An exact copy of the lines from the top of the data through the line with "there, they can" is what you should give, with no pictures in it.

(EXTRACTED DATA)

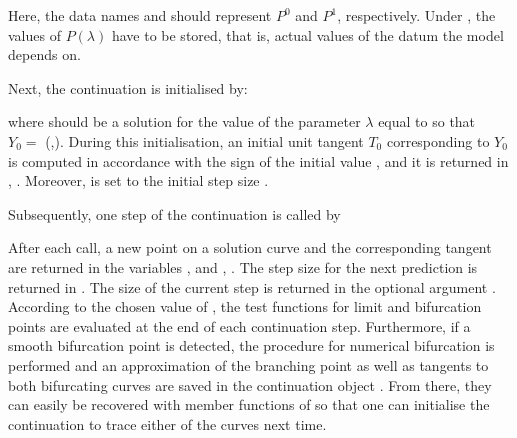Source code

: \documentclass[a4paper,11pt,english]{sphinxmanual}
\begin{document}
Here, the data names  and  should represent
\(P^{0}\) and \(P^{1}\), respectively. Under , the
values of \(P(\lambda)\) have to be stored, that is, actual values of the
datum the model depends on.

Next, the continuation is initialised by:

\begin{sphinxVerbatim}[commandchars=\\\{\}]
    
\end{sphinxVerbatim}

where  should be a solution for the value of the parameter \(\lambda\)
equal to  so that \(Y_{0}=\) (,). During
this initialisation, an initial unit tangent \(T_{0}\) corresponding to
\(Y_{0}\) is computed in accordance with the sign of the initial value
, and it is returned in , . Moreover,  is
set to the initial step size .

Subsequently, one step of the continuation is called by

\begin{sphinxVerbatim}[commandchars=\\\{\}]
     
\end{sphinxVerbatim}

After each call, a new point on a solution curve and the corresponding tangent
are returned in the variables ,  and , . The
step size for the next prediction is returned in . The size of the
current step is returned in the optional argument . According to the
chosen value of , the test functions for limit and bifurcation
points are evaluated at the end of each continuation step. Furthermore, if a
smooth bifurcation point is detected, the procedure for numerical bifurcation
is performed and an approximation of the branching point as well as tangents to
both bifurcating curves are saved in the continuation object . From
there, they can easily be recovered with member functions of  so that one
can initialise the continuation to trace either of the curves next time.
\end{document}
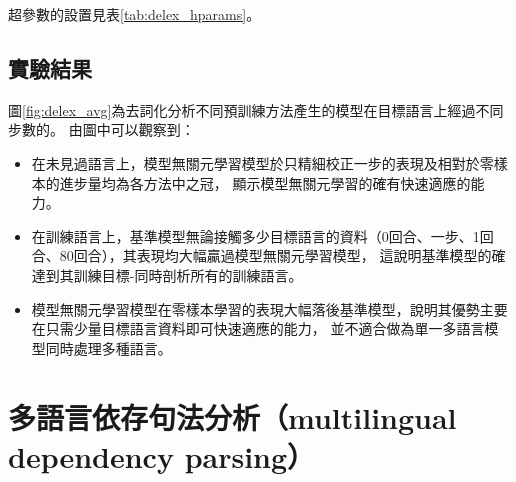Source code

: 超參數的設置見表\ref{tab:delex_hparams}。
\subsection{實驗結果}




圖\ref{fig:delex_avg}為去詞化分析不同預訓練方法產生的模型在目標語言上經過不同步數的。
由圖中可以觀察到：
\begin{itemize}
    \item 在未見過語言上，模型無關元學習模型於只精細校正一步的表現及相對於零樣本的進步量均為各方法中之冠，
顯示模型無關元學習的確有快速適應的能力。
    \item 在訓練語言上，基準模型無論接觸多少目標語言的資料（0回合、一步、1回合、80回合），其表現均大幅贏過模型無關元學習模型，
    這說明基準模型的確達到其訓練目標-同時剖析所有的訓練語言。
    \item 模型無關元學習模型在零樣本學習的表現大幅落後基準模型，說明其優勢主要在只需少量目標語言資料即可快速適應的能力，
    並不適合做為單一多語言模型同時處理多種語言。
\end{itemize}













\section{多語言依存句法分析（multilingual dependency parsing）}

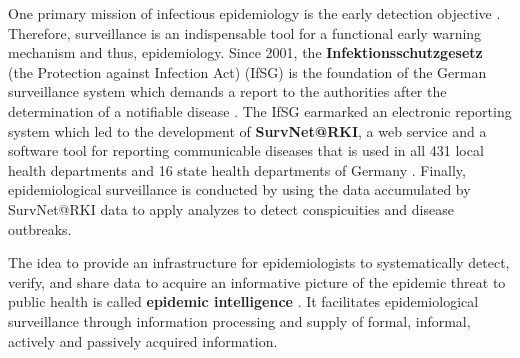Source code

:   One primary mission of infectious epidemiology is the early detection objective \citep{EarlyDetection}.
  Therefore, surveillance is an indispensable tool for a functional early warning mechanism and thus, epidemiology.
  Since 2001, the \textbf{Infektionsschutzgesetz} (the Protection against Infection Act) (\gls{IfSG})
  is the foundation of the German surveillance system which demands a report to the authorities after the determination of a notifiable disease \citep{IfSG}.
  The IfSG earmarked an electronic reporting system which led to the development of \textbf{SurvNet@RKI}, a web service and a software tool for reporting communicable diseases that is used in all 431 local health departments and 16 state health departments of Germany \citep{Faensen2006}.
  Finally, epidemiological surveillance is conducted by using the data accumulated by SurvNet@RKI data to apply analyzes to detect conspicuities and disease outbreaks.

  The idea to provide an infrastructure for epidemiologists to systematically detect, verify, and share data to acquire an informative picture of the epidemic threat to public health is called \textbf{epidemic intelligence} \citep{EarlyDetection}.
  It facilitates epidemiological surveillance through information processing and supply of formal, informal, actively and passively acquired information.

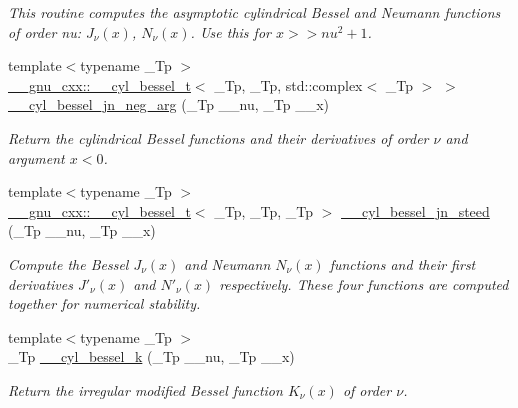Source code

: \begin{DoxyCompactItemize}
\begin{DoxyCompactList}\small\item\em This routine computes the asymptotic cylindrical Bessel and Neumann functions of order nu\+: $ J_{\nu}(x) $, $ N_{\nu}(x) $. Use this for $ x >> nu^2 + 1 $. \end{DoxyCompactList}\item 
{\footnotesize template$<$typename \+\_\+\+Tp $>$ }\\\hyperlink{struct____gnu__cxx_1_1____cyl__bessel__t}{\+\_\+\+\_\+gnu\+\_\+cxx\+::\+\_\+\+\_\+cyl\+\_\+bessel\+\_\+t}$<$ \+\_\+\+Tp, \+\_\+\+Tp, std\+::complex$<$ \+\_\+\+Tp $>$ $>$ \hyperlink{namespacestd_1_1____detail_a82d890270a5a8697d4af64c390b4b0e4}{\+\_\+\+\_\+cyl\+\_\+bessel\+\_\+jn\+\_\+neg\+\_\+arg} (\+\_\+\+Tp \+\_\+\+\_\+nu, \+\_\+\+Tp \+\_\+\+\_\+x)
\begin{DoxyCompactList}\small\item\em Return the cylindrical Bessel functions and their derivatives of order $ \nu $ and argument $ x < 0 $. \end{DoxyCompactList}\item 
{\footnotesize template$<$typename \+\_\+\+Tp $>$ }\\\hyperlink{struct____gnu__cxx_1_1____cyl__bessel__t}{\+\_\+\+\_\+gnu\+\_\+cxx\+::\+\_\+\+\_\+cyl\+\_\+bessel\+\_\+t}$<$ \+\_\+\+Tp, \+\_\+\+Tp, \+\_\+\+Tp $>$ \hyperlink{namespacestd_1_1____detail_a92e231f659735cf87c67a35f5ac4dd36}{\+\_\+\+\_\+cyl\+\_\+bessel\+\_\+jn\+\_\+steed} (\+\_\+\+Tp \+\_\+\+\_\+nu, \+\_\+\+Tp \+\_\+\+\_\+x)
\begin{DoxyCompactList}\small\item\em Compute the Bessel $ J_\nu(x) $ and Neumann $ N_\nu(x) $ functions and their first derivatives $ J'_\nu(x) $ and $ N'_\nu(x) $ respectively. These four functions are computed together for numerical stability. \end{DoxyCompactList}\item 
{\footnotesize template$<$typename \+\_\+\+Tp $>$ }\\\+\_\+\+Tp \hyperlink{namespacestd_1_1____detail_ac9152f2369a18aa795fe24ccfa6dcf12}{\+\_\+\+\_\+cyl\+\_\+bessel\+\_\+k} (\+\_\+\+Tp \+\_\+\+\_\+nu, \+\_\+\+Tp \+\_\+\+\_\+x)
\begin{DoxyCompactList}\small\item\em Return the irregular modified Bessel function $ K_{\nu}(x) $ of order $ \nu $. \end{DoxyCompactList}\item 

\end{DoxyCompactItemize}
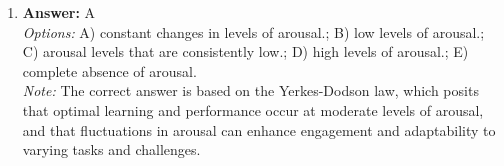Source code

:\documentclass[12pt]{article}
\begin{document}
\begin{enumerate}[label=\arabic*.]
\\ \textit{Note:} Harlow's monkey experiment demonstrated that infant monkeys preferred to cling to a soft, comforting surrogate mother over a wire mother that provided food, highlighting the crucial role of physical contact and emotional comfort in healthy psychological development.
\item \textbf{Answer:} A
\\ \textit{Options:} A) constant changes in levels of arousal.; B) low levels of arousal.; C) arousal levels that are consistently low.; D) high levels of arousal.; E) complete absence of arousal.
\\ \textit{Note:} The correct answer is based on the Yerkes-Dodson law, which posits that optimal learning and performance occur at moderate levels of arousal, and that fluctuations in arousal can enhance engagement and adaptability to varying tasks and challenges.
\end{enumerate}
\end{document}

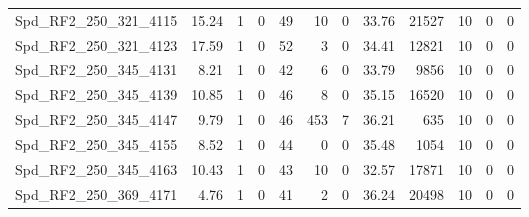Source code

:\begin{longtable}[c]{@{}lrrrrrrrrrrr@{}}
Spd\_RF2\_250\_321\_4115     & 15.24                  & 1                       & 0                       & 49                     & 10                      & 0                       & 33.76                   & 21527                    & 10                       & 0                        & 0                        \\
Spd\_RF2\_250\_321\_4123     & 17.59                  & 1                       & 0                       & 52                     & 3                       & 0                       & 34.41                   & 12821                    & 10                       & 0                        & 0                        \\
Spd\_RF2\_250\_345\_4131     & 8.21                   & 1                       & 0                       & 42                     & 6                       & 0                       & 33.79                   & 9856                     & 10                       & 0                        & 0                        \\
Spd\_RF2\_250\_345\_4139     & 10.85                  & 1                       & 0                       & 46                     & 8                       & 0                       & 35.15                   & 16520                    & 10                       & 0                        & 0                        \\
Spd\_RF2\_250\_345\_4147     & 9.79                   & 1                       & 0                       & 46                     & 453                     & 7                       & 36.21                   & 635                      & 10                       & 0                        & 0                        \\
Spd\_RF2\_250\_345\_4155     & 8.52                   & 1                       & 0                       & 44                     & 0                       & 0                       & 35.48                   & 1054                     & 10                       & 0                        & 0                        \\
Spd\_RF2\_250\_345\_4163     & 10.43                  & 1                       & 0                       & 43                     & 10                      & 0                       & 32.57                   & 17871                    & 10                       & 0                        & 0                        \\
Spd\_RF2\_250\_369\_4171     & 4.76                   & 1                       & 0                       & 41                     & 2                       & 0                       & 36.24                   & 20498                    & 10                       & 0                        & 0                        \\

\end{longtable}
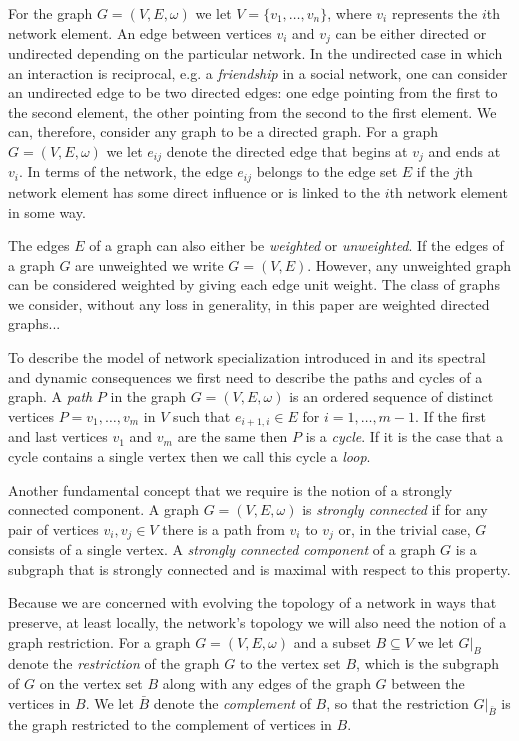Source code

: \documentclass[10pt]{elsarticle}
\theoremstyle{remark}
\begin{document}
For the graph $G=(V,E,\omega)$ we let $V=\{v_1,\dots,v_n\}$, where $v_i$ represents the $i$th network element. An edge between vertices $v_i$ and $v_j$ can be either directed or undirected depending on the particular network. In the undirected case in which an interaction is reciprocal, e.g. a \emph{friendship} in a social network, one can consider an undirected edge to be two directed edges: one edge pointing from the first to the second element, the other pointing from the second to the first element. We can, therefore, consider any graph to be a directed graph. For a graph $G=(V,E,\omega)$ we let $e_{ij}$ denote the directed edge that begins at $v_j$ and ends at $v_i$. In terms of the network, the edge $e_{ij}$ belongs to the edge set $E$ if the $j$th network element has some direct influence or is linked to the $i$th network element in some way.

The edges $E$ of a graph can also either be \emph{weighted} or \emph{unweighted}. If the edges of a graph $G$ are unweighted we write $G=(V,E)$. However, any unweighted graph can be considered weighted by giving each edge unit weight. The class of graphs we consider, without any loss in generality, in this paper are weighted directed graphs...

To describe the model of network specialization introduced in \cite{BSW18} and its spectral and dynamic consequences we first need to describe the paths and cycles of a graph. A \emph{path} $P$ in the graph $G=(V,E,\omega)$ is an ordered sequence of distinct vertices $P=v_1,\dots,v_m$ in $V$ such that $e_{i+1,i}\in E$ for $i=1,\dots,m-1$. If the first and last vertices $v_1$ and $v_m$ are the same then $P$ is a \emph{cycle}. If it is the case that a cycle contains a single vertex then we call this cycle a \emph{loop}.

Another fundamental concept that we require is the notion of a strongly connected component. A graph $G=(V,E,\omega)$ is \emph{strongly connected} if for any pair of vertices $v_i,v_j\in V$ there is a path from $v_i$ to $v_j$ or, in the trivial case, $G$ consists of a single vertex. A \emph{strongly connected component} of a graph $G$ is a subgraph that is strongly connected and is maximal with respect to this property.

Because we are concerned with evolving the topology of a network in ways that preserve, at least locally, the network's topology we will also need the notion of a graph restriction. For a graph $G=(V,E,\omega)$ and a subset $B\subseteq V$ we let $G|_{B}$ denote the \emph{restriction} of the graph $G$ to the vertex set $B$, which is the subgraph of $G$ on the vertex set $B$ along with any edges of the graph $G$ between the vertices in $B$. We let $\bar{B}$ denote the \emph{complement} of $B$, so that the restriction $G|_{\bar{B}}$ is the graph restricted to the complement of vertices in $B$.
\end{document}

(End EXTRACTED DATA)

TASK SOLUTION:
Source code

: \documentclass[a4paper,11pt,english]{sphinxmanual}
\begin{document}
Here, the data names  and  should represent
\(P^{0}\) and \(P^{1}\), respectively. Under , the
values of \(P(\lambda)\) have to be stored, that is, actual values of the
datum the model depends on.

Next, the continuation is initialised by:

\begin{sphinxVerbatim}[commandchars=\\\{\}]
    
\end{sphinxVerbatim}

where  should be a solution for the value of the parameter \(\lambda\)
equal to  so that \(Y_{0}=\) (,). During
this initialisation, an initial unit tangent \(T_{0}\) corresponding to
\(Y_{0}\) is computed in accordance with the sign of the initial value
, and it is returned in , . Moreover,  is
set to the initial step size .

Subsequently, one step of the continuation is called by

\begin{sphinxVerbatim}[commandchars=\\\{\}]
     
\end{sphinxVerbatim}

After each call, a new point on a solution curve and the corresponding tangent
are returned in the variables ,  and , . The
step size for the next prediction is returned in . The size of the
current step is returned in the optional argument . According to the
chosen value of , the test functions for limit and bifurcation
points are evaluated at the end of each continuation step. Furthermore, if a
smooth bifurcation point is detected, the procedure for numerical bifurcation
is performed and an approximation of the branching point as well as tangents to
both bifurcating curves are saved in the continuation object . From
there, they can easily be recovered with member functions of  so that one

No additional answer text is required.